--- TASK INPUTS ---
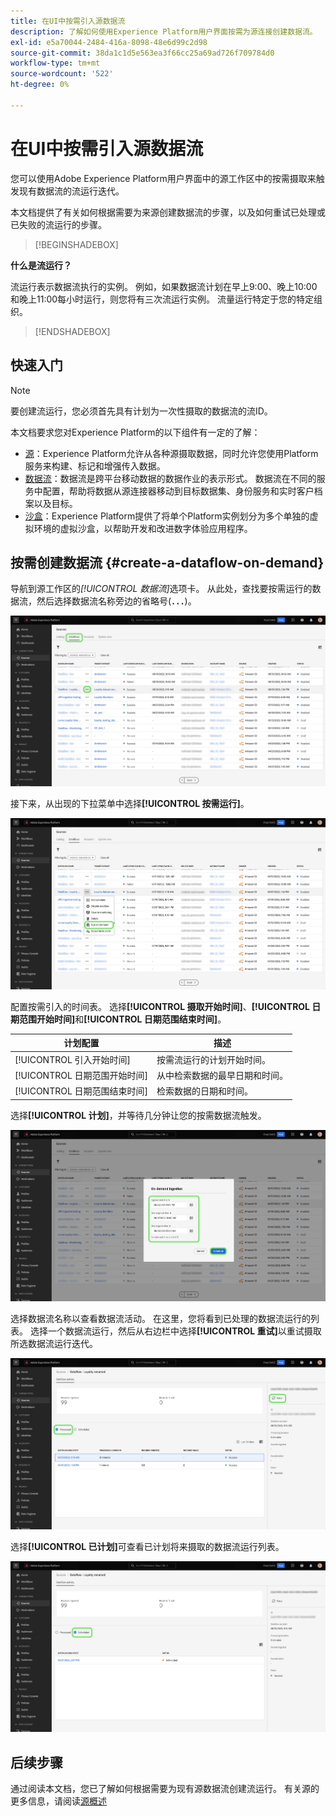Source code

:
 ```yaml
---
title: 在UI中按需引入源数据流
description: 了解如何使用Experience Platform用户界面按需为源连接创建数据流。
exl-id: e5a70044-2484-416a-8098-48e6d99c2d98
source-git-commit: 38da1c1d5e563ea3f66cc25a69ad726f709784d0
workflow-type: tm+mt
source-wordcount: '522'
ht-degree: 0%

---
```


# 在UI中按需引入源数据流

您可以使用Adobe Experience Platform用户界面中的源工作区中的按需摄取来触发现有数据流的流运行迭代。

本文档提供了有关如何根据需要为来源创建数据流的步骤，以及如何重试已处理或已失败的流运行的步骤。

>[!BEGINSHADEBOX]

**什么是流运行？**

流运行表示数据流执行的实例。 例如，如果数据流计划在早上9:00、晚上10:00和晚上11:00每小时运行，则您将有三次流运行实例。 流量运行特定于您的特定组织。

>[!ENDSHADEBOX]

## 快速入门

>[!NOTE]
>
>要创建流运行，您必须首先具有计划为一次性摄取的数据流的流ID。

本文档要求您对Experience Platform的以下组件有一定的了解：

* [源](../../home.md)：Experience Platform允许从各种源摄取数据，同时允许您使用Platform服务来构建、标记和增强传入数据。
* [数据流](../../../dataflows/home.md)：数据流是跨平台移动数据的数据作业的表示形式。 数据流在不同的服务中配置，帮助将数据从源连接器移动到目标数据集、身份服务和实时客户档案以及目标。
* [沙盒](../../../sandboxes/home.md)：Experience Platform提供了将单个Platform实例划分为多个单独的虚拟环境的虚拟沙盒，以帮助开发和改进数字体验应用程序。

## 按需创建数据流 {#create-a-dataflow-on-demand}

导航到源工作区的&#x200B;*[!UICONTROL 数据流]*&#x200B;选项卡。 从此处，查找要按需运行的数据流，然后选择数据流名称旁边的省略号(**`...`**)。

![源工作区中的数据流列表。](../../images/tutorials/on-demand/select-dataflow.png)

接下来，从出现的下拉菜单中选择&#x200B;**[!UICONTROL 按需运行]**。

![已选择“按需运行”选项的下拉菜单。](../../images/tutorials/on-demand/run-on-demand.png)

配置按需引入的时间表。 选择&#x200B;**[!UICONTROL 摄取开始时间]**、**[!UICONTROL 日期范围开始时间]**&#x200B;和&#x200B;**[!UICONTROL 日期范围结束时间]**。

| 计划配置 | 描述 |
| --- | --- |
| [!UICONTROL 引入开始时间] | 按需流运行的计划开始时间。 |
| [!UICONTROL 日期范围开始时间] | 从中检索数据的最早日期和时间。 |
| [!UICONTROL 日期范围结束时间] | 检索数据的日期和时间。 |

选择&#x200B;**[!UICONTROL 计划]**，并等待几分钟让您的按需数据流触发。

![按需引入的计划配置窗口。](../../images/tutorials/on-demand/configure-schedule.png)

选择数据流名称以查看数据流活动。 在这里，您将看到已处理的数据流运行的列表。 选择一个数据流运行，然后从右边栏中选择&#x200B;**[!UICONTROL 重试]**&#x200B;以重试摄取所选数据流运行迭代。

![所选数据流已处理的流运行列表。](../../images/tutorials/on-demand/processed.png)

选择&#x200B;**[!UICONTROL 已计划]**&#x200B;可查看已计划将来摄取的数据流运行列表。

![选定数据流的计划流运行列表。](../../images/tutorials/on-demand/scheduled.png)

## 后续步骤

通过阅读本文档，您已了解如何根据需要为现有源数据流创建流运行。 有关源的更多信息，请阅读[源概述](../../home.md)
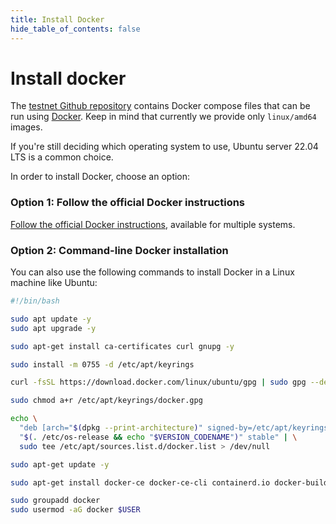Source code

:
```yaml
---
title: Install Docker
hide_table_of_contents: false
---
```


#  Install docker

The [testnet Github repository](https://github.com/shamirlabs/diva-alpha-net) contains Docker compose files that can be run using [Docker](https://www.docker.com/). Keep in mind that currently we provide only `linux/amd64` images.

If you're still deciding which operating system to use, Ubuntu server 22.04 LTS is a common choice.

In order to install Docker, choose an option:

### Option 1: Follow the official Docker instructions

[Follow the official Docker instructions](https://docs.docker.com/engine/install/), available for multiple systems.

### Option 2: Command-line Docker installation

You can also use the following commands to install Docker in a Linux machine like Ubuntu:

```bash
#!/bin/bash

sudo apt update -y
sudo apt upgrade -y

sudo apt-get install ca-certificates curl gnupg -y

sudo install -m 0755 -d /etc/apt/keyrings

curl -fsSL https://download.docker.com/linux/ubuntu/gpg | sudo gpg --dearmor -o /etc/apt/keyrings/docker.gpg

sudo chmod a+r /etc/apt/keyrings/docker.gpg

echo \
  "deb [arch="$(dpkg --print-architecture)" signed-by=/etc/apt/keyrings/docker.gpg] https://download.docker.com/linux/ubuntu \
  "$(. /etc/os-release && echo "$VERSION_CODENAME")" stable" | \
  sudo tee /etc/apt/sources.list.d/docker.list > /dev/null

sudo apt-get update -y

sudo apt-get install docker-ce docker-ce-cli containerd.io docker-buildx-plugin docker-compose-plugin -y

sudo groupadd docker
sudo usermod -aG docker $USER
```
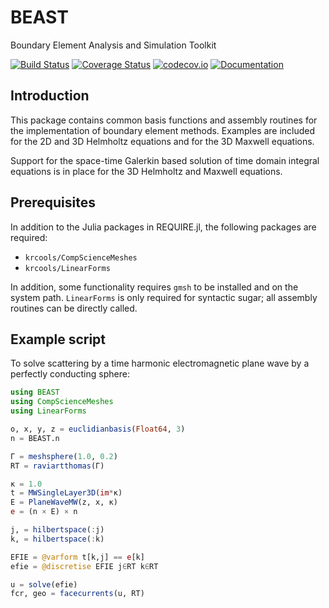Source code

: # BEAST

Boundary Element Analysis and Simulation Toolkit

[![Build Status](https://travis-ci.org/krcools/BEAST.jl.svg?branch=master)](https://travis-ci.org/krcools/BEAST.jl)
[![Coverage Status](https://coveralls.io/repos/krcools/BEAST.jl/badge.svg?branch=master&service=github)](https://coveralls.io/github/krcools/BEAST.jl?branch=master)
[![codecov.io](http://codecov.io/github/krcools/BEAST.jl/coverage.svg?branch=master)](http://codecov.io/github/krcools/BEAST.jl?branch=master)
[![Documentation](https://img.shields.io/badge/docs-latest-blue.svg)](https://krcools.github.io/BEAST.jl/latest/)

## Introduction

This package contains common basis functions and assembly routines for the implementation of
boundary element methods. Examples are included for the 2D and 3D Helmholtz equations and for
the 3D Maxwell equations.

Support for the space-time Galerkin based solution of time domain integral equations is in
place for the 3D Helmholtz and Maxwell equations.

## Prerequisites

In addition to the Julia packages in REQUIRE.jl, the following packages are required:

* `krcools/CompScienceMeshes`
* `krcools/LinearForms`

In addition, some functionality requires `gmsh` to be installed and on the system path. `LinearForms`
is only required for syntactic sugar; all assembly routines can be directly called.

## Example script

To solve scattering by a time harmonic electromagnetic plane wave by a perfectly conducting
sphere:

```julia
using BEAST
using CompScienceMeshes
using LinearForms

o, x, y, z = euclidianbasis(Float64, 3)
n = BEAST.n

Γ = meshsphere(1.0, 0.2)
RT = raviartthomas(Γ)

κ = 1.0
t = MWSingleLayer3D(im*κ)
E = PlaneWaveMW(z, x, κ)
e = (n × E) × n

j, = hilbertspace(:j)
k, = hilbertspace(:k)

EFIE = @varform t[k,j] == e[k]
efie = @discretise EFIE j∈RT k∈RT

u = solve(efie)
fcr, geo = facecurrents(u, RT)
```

--- WHAT YOU HAVE TO DO ---
Only the lines from the one containing "## Prerequisites" through the end of the listing should be copied, and they should be copied exactly.

--- WRITTEN SOLUTION ---
## Prerequisites

In addition to the Julia packages in REQUIRE.jl, the following packages are required:

* `krcools/CompScienceMeshes`
* `krcools/LinearForms`

In addition, some functionality requires `gmsh` to be installed and on the system path. `LinearForms`
is only required for syntactic sugar; all assembly routines can be directly called.

## Example script

To solve scattering by a time harmonic electromagnetic plane wave by a perfectly conducting
sphere:

```julia
using BEAST
using CompScienceMeshes
using LinearForms

o, x, y, z = euclidianbasis(Float64, 3)
n = BEAST.n

Γ = meshsphere(1.0, 0.2)
RT = raviartthomas(Γ)

κ = 1.0
t = MWSingleLayer3D(im*κ)
E = PlaneWaveMW(z, x, κ)
e = (n × E) × n

j, = hilbertspace(:j)
k, = hilbertspace(:k)

EFIE = @varform t[k,j] == e[k]
efie = @discretise EFIE j∈RT k∈RT

u = solve(efie)
fcr, geo = facecurrents(u, RT)
```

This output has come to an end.